I use RESTClient as an easy client tool to demonstrate this simple JAX-RS web service in action. The next two screen snapshots show what RESTClient sees (and what any other client would see) in terms of responses to certain provided URIs (shown at top of GUI).

JAX-RS also makes it easy to turn encountered exceptions into HTTP response codes indicating the error. The next piece of code demonstrates this.

   /**
    * Return an exception-based HTTP response based on the provided number
    * indicating a particular exception to be used.  The HTTP method PUT would
    * normally likely not be the method used for this type of operation, but
    * it makes it easy to differentiate from the other method in this class
    * already tied to @GET and also accepting a single String.
    *
    * There are four cases in which a particular exception is used to build the
    * response and that exception and a particular Response.Status are provided,
    * telling the JAX-RS provider which HTTP status to tie to that particular
    * thrown exception.  In the default/general case when one of the first four
    * are not used, no specific Response.Status is used, so the general 500
    * Internal Server Error will be returned to the client along with the'
    * exception's stack trace as the body.
    *
    * @param exceptionNumberType A number used to determine which type of
    *    exception is used for the basis of the response.
    * @return Response based on the described exception type.
    */
   @PUT
   @Path("/{exceptionNumberType}")
   @Consumes("text/plain")
   public Response causeException(
      @PathParam("exceptionNumberType") final int exceptionNumberType)
   {
      Exception exception;
      Status status = null;
      switch (exceptionNumberType)
      {
         case 1  : exception = new NullPointerException("1. Null Encountered.");
                   status = Status.NOT_FOUND;
                   break;
         case 2  : exception = new IllegalArgumentException("2. Bad argument");
                   status = Status.PRECONDITION_FAILED;
                   break;
         case 3  : exception = new RuntimeException("3. Runtime Exception");
                   status = Status.BAD_REQUEST;
                   break;
         case 4  : exception = new NumberFormatException("4. Bad Numeric Format");
                   status = Status.NOT_ACCEPTABLE;
                   break;
         default : exception = new Exception("General Exception");
      }
      throw  status != null
           ? new WebApplicationException(exception, status)
           : new WebApplicationException(exception);
   }

I included some verbose comments on this method to describe how it behaves in greater detail. This method primarily demonstrates how the WebApplicationException is useful in turning Java exceptions into HTTP responses. I only use two of this exception's eight constructors in this example, but they demonstrate the difference between providing a particular HTTP Response.Status with the exception (and counting on the JAX-RS provider to place the results of Response.Status.getReasonPhrase() in the response body) or allowing the JAX-RS provider to associated a Response.Status with the exception (500) and showing the entire stack trace of the exception.

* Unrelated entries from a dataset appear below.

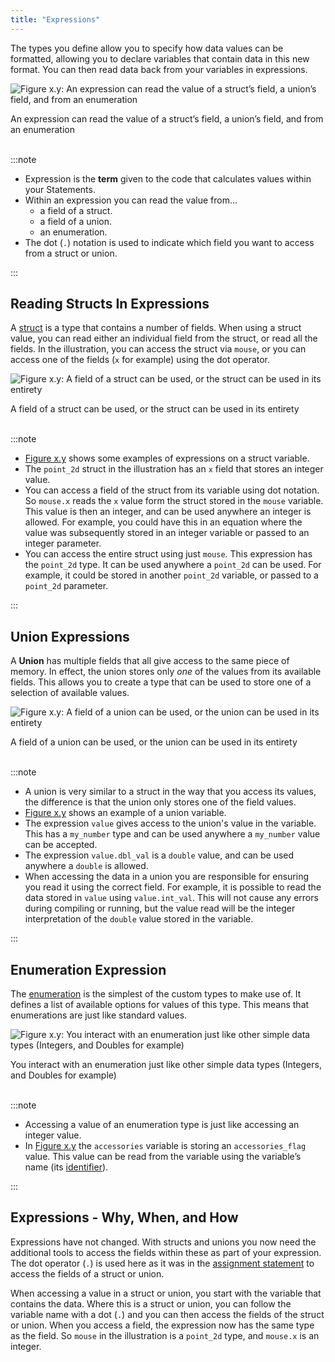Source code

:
 ```yaml
---
title: "Expressions"
---
```


The types you define allow you to specify how data values can be formatted, allowing you to declare variables that contain data in this new format. You can then read data back from your variables in expressions.

<a id="FigureExpressionWithCustomTypes"></a>

![Figure x.y: An expression can read the value of a struct’s field, a union’s field, and from an enumeration](./images/expression-with-custom-types.png "An expression can read the value of a struct’s field, a union’s field, and from an enumeration")
<div class="caption">An expression can read the value of a struct’s field, a union’s field, and from an enumeration</div><br/>

:::note

- Expression is the **term** given to the code that calculates values within your Statements.
- Within an expression you can read the value from...
  - a field of a struct.
  - a field of a union.
  - an enumeration.
- The dot (`.`) notation is used to indicate which field you want to access from a struct or union.

:::

## Reading Structs In Expressions

A [struct](/book/part-2-organised-code/3-structuring-data/2-trailside/03-01-struct) is a type that contains a number of fields. When using a struct value, you can read either an individual field from the struct, or read all the fields. In the illustration, you can access the struct via `mouse`, or you can access one of the fields (`x` for example) using the dot operator.

<a id="FigureRecordExpression"></a>

![Figure x.y: A field of a struct can be used, or the struct can be used in its entirety](./images/expression-record.png "A field of a struct can be used, or the struct can be used in its entirety")
<div class="caption">A field of a struct can be used, or the struct can be used in its entirety</div><br/>

:::note

- [Figure x.y](#FigureRecordExpression) shows some examples of expressions on a struct variable.
- The `point_2d` struct in the illustration has an `x` field that stores an integer value.
- You can access a field of the struct from its variable using dot notation. So `mouse.x` reads the `x` value form the struct stored in the `mouse` variable. This value is then an integer, and can be used anywhere an integer is allowed. For example, you could have this in an equation where the value was subsequently stored in an integer variable or passed to an integer parameter.
- You can access the entire struct using just `mouse`. This expression has the `point_2d` type. It can be used anywhere a `point_2d` can be used. For example, it could be stored in another `point_2d` variable, or passed to a `point_2d` parameter.

:::

## Union Expressions

A **Union** has multiple fields that all give access to the same piece of memory. In effect, the union stores only *one* of the values from its available fields. This allows you to create a type that can be used to store one of a selection of available values.

<a id="FigureUnionExpression"></a>

![Figure x.y: A field of a union can be used, or the union can be used in its entirety](./images/expression-union.png "A field of a union can be used, or the union can be used in its entirety")
<div class="caption">A field of a union can be used, or the union can be used in its entirety</div><br/>

:::note

- A union is very similar to a struct in the way that you access its values, the difference is that the union only stores one of the field values.
- [Figure x.y](#FigureUnionExpression) shows an example of a union variable.
- The expression `value` gives access to the union's value in the variable. This has a `my_number` type and can be used anywhere a `my_number` value can be accepted.
- The expression `value.dbl_val` is a `double` value, and can be used anywhere a `double` is allowed.
- When accessing the data in a union you are responsible for ensuring you read it using the correct field. For example, it is possible to read the data stored in `value` using `value.int_val`. This will not cause any errors during compiling or running, but the value read will be the integer interpretation of the `double` value stored in the variable.

:::

## Enumeration Expression

The [enumeration](/book/part-2-organised-code/3-structuring-data/2-trailside/03-02-enum) is the simplest of the custom types to make use of. It defines a list of available options for values of this type. This means that enumerations are just like standard values.

<a id="FigureEnumerationExpression"></a>

![Figure x.y: You interact with an enumeration just like other simple data types (Integers, and Doubles for example)](./images/expression-enum.png "You interact with an enumeration just like other simple data types (Integers, and Doubles for example)")
<div class="caption">You interact with an enumeration just like other simple data types (Integers, and Doubles for example)</div><br/>

:::note

- Accessing a value of an enumeration type is just like accessing an integer value.
- In [Figure x.y](#FigureEnumerationExpression) the `accessories` variable is storing an `accessories_flag` value. This value can be read from the variable using the variable’s name (its [identifier](/book/part-1-instructions/2-communicating-syntax/2-trailside/04-identifier)).

:::

## Expressions - Why, When, and How

Expressions have not changed. With structs and unions you now need the additional tools to access the fields within these as part of your expression. The dot operator (`.`) is used here as it was in the [assignment statement](/book/part-2-organised-code/3-structuring-data/2-trailside/05-assignment-statement-with-fields-and-elements) to access the fields of a struct or union.

When accessing a value in a struct or union, you start with the variable that contains the data. Where this is a struct or union, you can follow the variable name with a dot (`.`) and you can then access the fields of the struct or union. When you access a field, the expression now has the same type as the field. So `mouse` in the illustration is a `point_2d` type, and `mouse.x` is an integer.
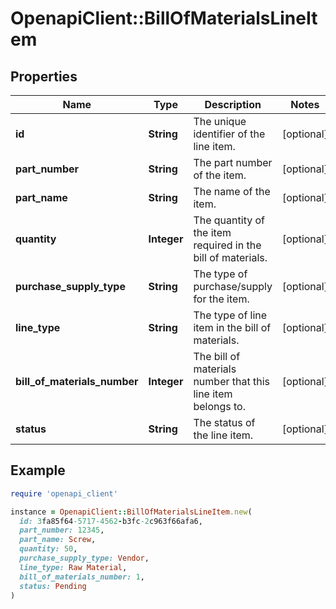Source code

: # OpenapiClient::BillOfMaterialsLineItem

## Properties

| Name | Type | Description | Notes |
| ---- | ---- | ----------- | ----- |
| **id** | **String** | The unique identifier of the line item. | [optional] |
| **part_number** | **String** | The part number of the item. | [optional] |
| **part_name** | **String** | The name of the item. | [optional] |
| **quantity** | **Integer** | The quantity of the item required in the bill of materials. | [optional] |
| **purchase_supply_type** | **String** | The type of purchase/supply for the item. | [optional] |
| **line_type** | **String** | The type of line item in the bill of materials. | [optional] |
| **bill_of_materials_number** | **Integer** | The bill of materials number that this line item belongs to. | [optional] |
| **status** | **String** | The status of the line item. | [optional] |

## Example

```ruby
require 'openapi_client'

instance = OpenapiClient::BillOfMaterialsLineItem.new(
  id: 3fa85f64-5717-4562-b3fc-2c963f66afa6,
  part_number: 12345,
  part_name: Screw,
  quantity: 50,
  purchase_supply_type: Vendor,
  line_type: Raw Material,
  bill_of_materials_number: 1,
  status: Pending
)
```

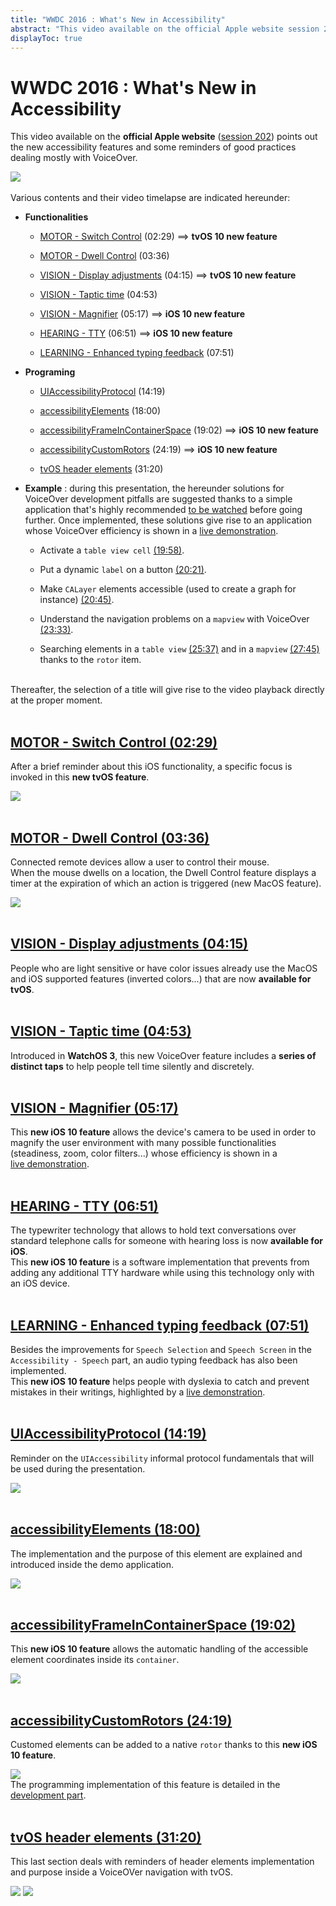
 ```yaml
---
title: "WWDC 2016 : What's New in Accessibility"
abstract: "This video available on the official Apple website session 202 points out the new accessibility iOS features"
displayToc: true
---
```


# WWDC 2016 : What's New in Accessibility

This video available on the **official Apple website** ([session 202](https://developer.apple.com/videos/play/wwdc2016/202/)) points out the new accessibility features and some reminders of good practices dealing mostly with VoiceOver.

![](../../../../images/iOSdev/wwdc16-202.png)
<br><br>Various contents and their video timelapse are indicated hereunder:

- **Functionalities**

    - [MOTOR - Switch&nbsp;Control](#motor-switch-control-0229) (02:29) ⟹ **tvOS 10 new feature**
    
    - [MOTOR - Dwell&nbsp;Control](#motor-dwell-control-0336) (03:36)
    
    - [VISION - Display&nbsp;adjustments](#vision-display-adjustments-0415) (04:15) ⟹ **tvOS 10 new feature**
    
    - [VISION - Taptic&nbsp;time](#vision-taptic-time-0453) (04:53)
    
    - [VISION - Magnifier](#vision-magnifier-0517) (05:17) ⟹ **iOS 10 new feature**
    
    - [HEARING - TTY](#hearing-tty-0651) (06:51) ⟹ **iOS 10 new feature**
    
    - [LEARNING - Enhanced&nbsp;typing&nbsp;feedback](#learning-enhanced-typing-feedback-0751) (07:51)
    
- **Programing**

    - [UIAccessibilityProtocol](#uiaccessibilityprotocol-1419) (14:19)
    
    - [accessibilityElements](#accessibilityelements-1800) (18:00)
    
    - [accessibilityFrameInContainerSpace](#accessibilityframeincontainerspace-1902) (19:02) ⟹ **iOS 10 new feature**
    
    - [accessibilityCustomRotors](#accessibilitycustomrotors-2419) (24:19) ⟹ **iOS 10 new feature**
    
    - [tvOS&nbsp;header&nbsp;elements](#tvos-header-elements-3120) (31:20)
    
- **Example**&nbsp;: during this presentation, the hereunder solutions for VoiceOver development pitfalls are suggested thanks to a simple application that's highly recommended [to&nbsp;be&nbsp;watched](https://developer.apple.com/videos/play/wwdc2016/202/?time=699) before going further.
Once implemented, these solutions give rise to an application whose VoiceOver efficiency is shown in a [live&nbsp;demonstration](https://developer.apple.com/videos/play/wwdc2016/202/?time=1759).

    - Activate a `table view cell` [(19:58)](https://developer.apple.com/videos/play/wwdc2016/202/?time=1198).
    
    - Put a dynamic `label` on a button [(20:21)](https://developer.apple.com/videos/play/wwdc2016/202/?time=1221).
    
    - Make `CALayer` elements accessible (used to create a graph for instance) [(20:45)](https://developer.apple.com/videos/play/wwdc2016/202/?time=1245).
    
    - Understand the navigation problems on a `mapview` with VoiceOver [(23:33)](https://developer.apple.com/videos/play/wwdc2016/202/?time=1413).
    
    - Searching elements in a `table view` [(25:37)](https://developer.apple.com/videos/play/wwdc2016/202/?time=1537) and in a `mapview` [(27:45)](https://developer.apple.com/videos/play/wwdc2016/202/?time=1665) thanks to the `rotor` item.

<br>Thereafter, the selection of a title will give rise to the video playback directly at the proper moment.
<br><br>
## [MOTOR - Switch Control (02:29)](https://developer.apple.com/videos/play/wwdc2016/202/?time=149)
After a brief reminder about this iOS functionality, a specific focus is invoked in this **new tvOS feature**.

![](../../../../images/iOSdev/wwdc16-202-SwitchControl.png)
<br><br>
## [MOTOR - Dwell Control (03:36)](https://developer.apple.com/videos/play/wwdc2016/202/?time=216)
Connected remote devices allow a user to control their mouse.
<br>When the mouse dwells on a location, the Dwell Control feature displays a timer at the expiration of which an action is triggered (new&nbsp;MacOS&nbsp;feature). 

![](../../../../images/iOSdev/wwdc16-202-DwellControl.png)
<br><br>
## [VISION - Display adjustments (04:15)](https://developer.apple.com/videos/play/wwdc2016/202/?time=255)
People who are light sensitive or have color issues already use the MacOS and iOS supported features (inverted colors...) that are now **available for tvOS**.
<br><br>
## [VISION - Taptic time (04:53)](https://developer.apple.com/videos/play/wwdc2016/202/?time=293)
Introduced in **WatchOS 3**, this new VoiceOver feature includes a **series of distinct taps** to help people tell time silently and discretely.
<br><br>
## [VISION - Magnifier (05:17)](https://developer.apple.com/videos/play/wwdc2016/202/?time=317)
This **new iOS 10 feature** allows the device's camera to be used in order to magnify the user environment with many possible functionalities (steadiness, zoom, color filters...) whose efficiency is shown in a [live&nbsp;demonstration](https://developer.apple.com/videos/play/wwdc2016/202/?time=344).
<br><br>
## [HEARING - TTY (06:51)](https://developer.apple.com/videos/play/wwdc2016/202/?time=411)
The typewriter technology that allows to hold text conversations over standard telephone calls for someone with hearing loss is now **available for iOS**.
<br>This **new iOS 10 feature** is a software implementation that prevents from adding any additional TTY hardware while using this technology only with an iOS device. 
<br><br>
## [LEARNING - Enhanced typing feedback (07:51)](https://developer.apple.com/videos/play/wwdc2016/202/?time=471)
Besides the improvements for `Speech Selection` and `Speech Screen` in the `Accessibility - Speech` part, an audio typing feedback has also been implemented.
<br>This **new iOS 10 feature** helps people with dyslexia to catch and prevent mistakes in their writings, highlighted by a [live&nbsp;demonstration](https://developer.apple.com/videos/play/wwdc2016/202/?time=496).
<br><br>
## [UIAccessibilityProtocol (14:19)](https://developer.apple.com/videos/play/wwdc2016/202/?time=859)
Reminder on the `UIAccessibility` informal protocol fundamentals that will be used during the presentation. 

![](../../../../images/iOSdev/wwdc16-202-UIAccessibilityProtocol.png)
<br><br>
## [accessibilityElements (18:00)](https://developer.apple.com/videos/play/wwdc2016/202/?time=1080)
The implementation and the purpose of this element are explained and introduced inside the demo application.

![](../../../../images/iOSdev/wwdc16-202-accessibilityElements.png)
<br><br>
## [accessibilityFrameInContainerSpace (19:02)](https://developer.apple.com/videos/play/wwdc2016/202/?time=1142)
This **new iOS 10 feature** allows the automatic handling of the accessible element coordinates inside its `container`.

![](../../../../images/iOSdev/wwdc16-202-accessibilityFrameInContainerSpace.png)
<br><br>
## [accessibilityCustomRotors (24:19)](https://developer.apple.com/videos/play/wwdc2016/202/?time=1459)
Customed elements can be added to a native `rotor` thanks to this **new iOS 10 feature**.

![](../../../../images/iOSdev/wwdc16-202-accessibilityCustomRotors.png)
<br>The programming implementation of this feature is detailed in the [development&nbsp;part](../../../development#custom-rotor).
<br><br>
## [tvOS header elements (31:20)](https://developer.apple.com/videos/play/wwdc2016/202/?time=1880)
This last section deals with reminders of header elements implementation and purpose inside a VoiceOVer navigation with tvOS.

![](../../../../images/iOSdev/wwdc16-202-tvOS_1.png)
![](../../../../images/iOSdev/wwdc16-202-tvOS_2.png)
<br><br>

This difference is demonstrated in the next three screen snapshots. Two are of exceptions for which a particular (largely nonsensical here and only meant to illustrate how to do this) HTTP status code is associated with the exception and one is for the case where the JAX-RS provider assigns 500 implicitly and puts the exception's stack trace in the response body rather than the Response.Status.getReasonPhrase().

In this post, I have attempted to demonstrate how easy JAX-RS makes it to specify HTTP responses based on regular and exceptional conditions. I have only touched on a small part of the extensive JAX-RS support for building appropriate responses.